Your objective: Without including any picture, write out the entries exactly as they stand.

::: Provided entries

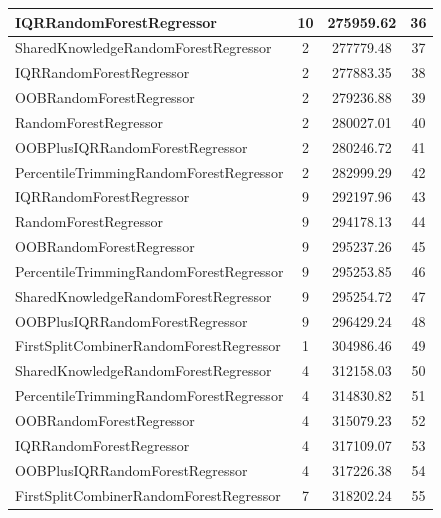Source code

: \begin{table}[h]
\centering
\begin{tabular}{|l|c|c|c|}
\hline
\textcolor[HTML]{27aeef}{IQRRandomForestRegressor} & 10 & 275959.62 & 36 \\ \hline
\textcolor[HTML]{ef9b20}{SharedKnowledgeRandomForestRegressor} & 2 & 277779.48 & 37 \\ \hline
\textcolor[HTML]{27aeef}{IQRRandomForestRegressor} & 2 & 277883.35 & 38 \\ \hline
\textcolor[HTML]{b33dc6}{OOBRandomForestRegressor} & 2 & 279236.88 & 39 \\ \hline
\textcolor[HTML]{87bc45}{RandomForestRegressor} & 2 & 280027.01 & 40 \\ \hline
\textcolor[HTML]{ede15b}{OOBPlusIQRRandomForestRegressor} & 2 & 280246.72 & 41 \\ \hline
\textcolor[HTML]{f46a9b}{PercentileTrimmingRandomForestRegressor} & 2 & 282999.29 & 42 \\ \hline
\textcolor[HTML]{27aeef}{IQRRandomForestRegressor} & 9 & 292197.96 & 43 \\ \hline
\textcolor[HTML]{87bc45}{RandomForestRegressor} & 9 & 294178.13 & 44 \\ \hline
\textcolor[HTML]{b33dc6}{OOBRandomForestRegressor} & 9 & 295237.26 & 45 \\ \hline
\textcolor[HTML]{f46a9b}{PercentileTrimmingRandomForestRegressor} & 9 & 295253.85 & 46 \\ \hline
\textcolor[HTML]{ef9b20}{SharedKnowledgeRandomForestRegressor} & 9 & 295254.72 & 47 \\ \hline
\textcolor[HTML]{ede15b}{OOBPlusIQRRandomForestRegressor} & 9 & 296429.24 & 48 \\ \hline
\textcolor[HTML]{ea5545}{FirstSplitCombinerRandomForestRegressor} & 1 & 304986.46 & 49 \\ \hline
\textcolor[HTML]{ef9b20}{SharedKnowledgeRandomForestRegressor} & 4 & 312158.03 & 50 \\ \hline
\textcolor[HTML]{f46a9b}{PercentileTrimmingRandomForestRegressor} & 4 & 314830.82 & 51 \\ \hline
\textcolor[HTML]{b33dc6}{OOBRandomForestRegressor} & 4 & 315079.23 & 52 \\ \hline
\textcolor[HTML]{27aeef}{IQRRandomForestRegressor} & 4 & 317109.07 & 53 \\ \hline
\textcolor[HTML]{ede15b}{OOBPlusIQRRandomForestRegressor} & 4 & 317226.38 & 54 \\ \hline
\textcolor[HTML]{ea5545}{FirstSplitCombinerRandomForestRegressor} & 7 & 318202.24 & 55 \\ \hline

\end{tabular}
\end{table}
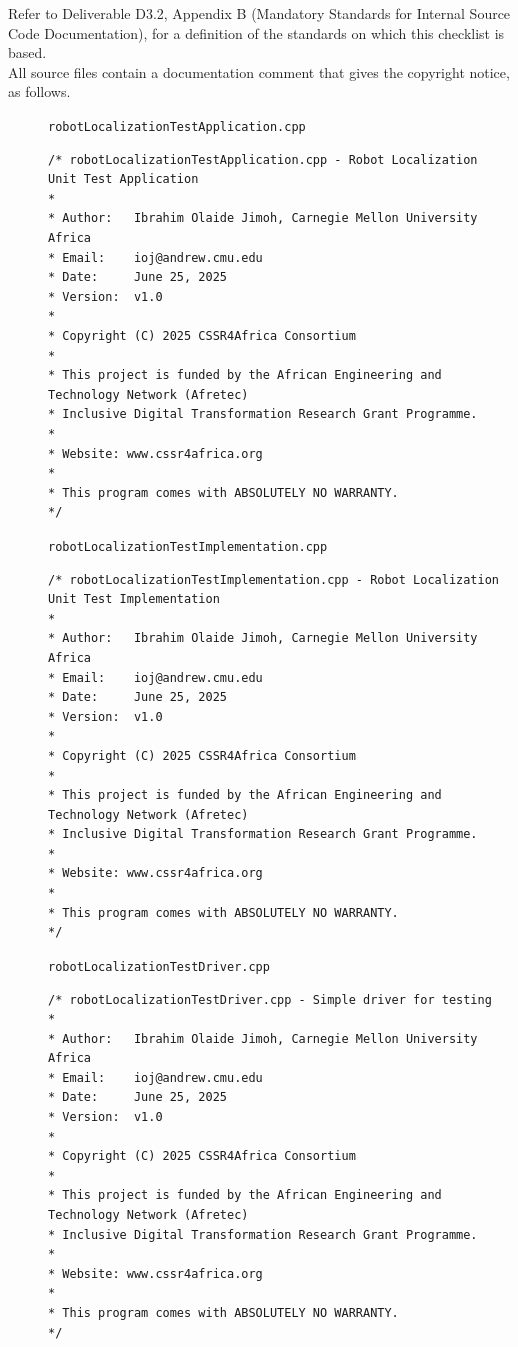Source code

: \documentclass{CSSRforAfrica}
\newcommand{\checkboxChecked}{\fbox{\ding{51}}} %
\begin{document}
Refer to Deliverable D3.2, Appendix B (Mandatory Standards for Internal Source Code Documentation), for a definition of the standards on which this checklist is based.\\

\noindent All source files contain a documentation comment that gives the copyright notice, as follows.
 
\begin{description}

\item[\checkboxChecked] {\small \verb+robotLocalizationTestApplication.cpp+}
{\scriptsize \begin{verbatim}
/* robotLocalizationTestApplication.cpp - Robot Localization Unit Test Application
*
* Author:   Ibrahim Olaide Jimoh, Carnegie Mellon University Africa
* Email:    ioj@andrew.cmu.edu
* Date:     June 25, 2025
* Version:  v1.0
*
* Copyright (C) 2025 CSSR4Africa Consortium
*
* This project is funded by the African Engineering and Technology Network (Afretec)
* Inclusive Digital Transformation Research Grant Programme.
*
* Website: www.cssr4africa.org
*
* This program comes with ABSOLUTELY NO WARRANTY.
*/
\end{verbatim} }

\item[\checkboxChecked] {\small \verb+robotLocalizationTestImplementation.cpp+}
{\scriptsize \begin{verbatim}
/* robotLocalizationTestImplementation.cpp - Robot Localization Unit Test Implementation
*
* Author:   Ibrahim Olaide Jimoh, Carnegie Mellon University Africa
* Email:    ioj@andrew.cmu.edu
* Date:     June 25, 2025
* Version:  v1.0
*
* Copyright (C) 2025 CSSR4Africa Consortium
*
* This project is funded by the African Engineering and Technology Network (Afretec)
* Inclusive Digital Transformation Research Grant Programme.
*
* Website: www.cssr4africa.org
*
* This program comes with ABSOLUTELY NO WARRANTY.
*/
\end{verbatim} }

\item[\checkboxChecked] {\small \verb+robotLocalizationTestDriver.cpp+}
{\scriptsize \begin{verbatim}
/* robotLocalizationTestDriver.cpp - Simple driver for testing
*
* Author:   Ibrahim Olaide Jimoh, Carnegie Mellon University Africa
* Email:    ioj@andrew.cmu.edu
* Date:     June 25, 2025
* Version:  v1.0
*
* Copyright (C) 2025 CSSR4Africa Consortium
*
* This project is funded by the African Engineering and Technology Network (Afretec)
* Inclusive Digital Transformation Research Grant Programme.
*
* Website: www.cssr4africa.org
*
* This program comes with ABSOLUTELY NO WARRANTY.
*/
\end{verbatim} }

\end{description}
\end{document}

::::::

Response area:
Source code

: \begin{table}[h]
\centering
\begin{tabular}{|l|c|c|c|}
\hline
\textcolor[HTML]{27aeef}{IQRRandomForestRegressor} & 10 & 275959.62 & 36 \\ \hline
\textcolor[HTML]{ef9b20}{SharedKnowledgeRandomForestRegressor} & 2 & 277779.48 & 37 \\ \hline
\textcolor[HTML]{27aeef}{IQRRandomForestRegressor} & 2 & 277883.35 & 38 \\ \hline
\textcolor[HTML]{b33dc6}{OOBRandomForestRegressor} & 2 & 279236.88 & 39 \\ \hline
\textcolor[HTML]{87bc45}{RandomForestRegressor} & 2 & 280027.01 & 40 \\ \hline
\textcolor[HTML]{ede15b}{OOBPlusIQRRandomForestRegressor} & 2 & 280246.72 & 41 \\ \hline
\textcolor[HTML]{f46a9b}{PercentileTrimmingRandomForestRegressor} & 2 & 282999.29 & 42 \\ \hline
\textcolor[HTML]{27aeef}{IQRRandomForestRegressor} & 9 & 292197.96 & 43 \\ \hline
\textcolor[HTML]{87bc45}{RandomForestRegressor} & 9 & 294178.13 & 44 \\ \hline
\textcolor[HTML]{b33dc6}{OOBRandomForestRegressor} & 9 & 295237.26 & 45 \\ \hline
\textcolor[HTML]{f46a9b}{PercentileTrimmingRandomForestRegressor} & 9 & 295253.85 & 46 \\ \hline
\textcolor[HTML]{ef9b20}{SharedKnowledgeRandomForestRegressor} & 9 & 295254.72 & 47 \\ \hline
\textcolor[HTML]{ede15b}{OOBPlusIQRRandomForestRegressor} & 9 & 296429.24 & 48 \\ \hline
\textcolor[HTML]{ea5545}{FirstSplitCombinerRandomForestRegressor} & 1 & 304986.46 & 49 \\ \hline
\textcolor[HTML]{ef9b20}{SharedKnowledgeRandomForestRegressor} & 4 & 312158.03 & 50 \\ \hline
\textcolor[HTML]{f46a9b}{PercentileTrimmingRandomForestRegressor} & 4 & 314830.82 & 51 \\ \hline
\textcolor[HTML]{b33dc6}{OOBRandomForestRegressor} & 4 & 315079.23 & 52 \\ \hline
\textcolor[HTML]{27aeef}{IQRRandomForestRegressor} & 4 & 317109.07 & 53 \\ \hline
\textcolor[HTML]{ede15b}{OOBPlusIQRRandomForestRegressor} & 4 & 317226.38 & 54 \\ \hline
\textcolor[HTML]{ea5545}{FirstSplitCombinerRandomForestRegressor} & 7 & 318202.24 & 55 \\ \hline

\end{tabular}
\end{table}
Source code

: \documentclass{CSSRforAfrica}
\newcommand{\checkboxChecked}{\fbox{\ding{51}}} %
\begin{document}
Refer to Deliverable D3.2, Appendix B (Mandatory Standards for Internal Source Code Documentation), for a definition of the standards on which this checklist is based.\\

\noindent All source files contain a documentation comment that gives the copyright notice, as follows.
 
\begin{description}

\item[\checkboxChecked] {\small \verb+robotLocalizationTestApplication.cpp+}
{\scriptsize \begin{verbatim}
/* robotLocalizationTestApplication.cpp - Robot Localization Unit Test Application
*
* Author:   Ibrahim Olaide Jimoh, Carnegie Mellon University Africa
* Email:    ioj@andrew.cmu.edu
* Date:     June 25, 2025
* Version:  v1.0
*
* Copyright (C) 2025 CSSR4Africa Consortium
*
* This project is funded by the African Engineering and Technology Network (Afretec)
* Inclusive Digital Transformation Research Grant Programme.
*
* Website: www.cssr4africa.org
*
* This program comes with ABSOLUTELY NO WARRANTY.
*/
\end{verbatim} }

\item[\checkboxChecked] {\small \verb+robotLocalizationTestImplementation.cpp+}
{\scriptsize \begin{verbatim}
/* robotLocalizationTestImplementation.cpp - Robot Localization Unit Test Implementation
*
* Author:   Ibrahim Olaide Jimoh, Carnegie Mellon University Africa
* Email:    ioj@andrew.cmu.edu
* Date:     June 25, 2025
* Version:  v1.0
*
* Copyright (C) 2025 CSSR4Africa Consortium
*
* This project is funded by the African Engineering and Technology Network (Afretec)
* Inclusive Digital Transformation Research Grant Programme.
*
* Website: www.cssr4africa.org
*
* This program comes with ABSOLUTELY NO WARRANTY.
*/
\end{verbatim} }

\item[\checkboxChecked] {\small \verb+robotLocalizationTestDriver.cpp+}
{\scriptsize \begin{verbatim}
/* robotLocalizationTestDriver.cpp - Simple driver for testing
*
* Author:   Ibrahim Olaide Jimoh, Carnegie Mellon University Africa
* Email:    ioj@andrew.cmu.edu
* Date:     June 25, 2025
* Version:  v1.0
*
* Copyright (C) 2025 CSSR4Africa Consortium
*
* This project is funded by the African Engineering and Technology Network (Afretec)
* Inclusive Digital Transformation Research Grant Programme.
*
* Website: www.cssr4africa.org
*
* This program comes with ABSOLUTELY NO WARRANTY.
*/
\end{verbatim} }

\end{description}
\end{document}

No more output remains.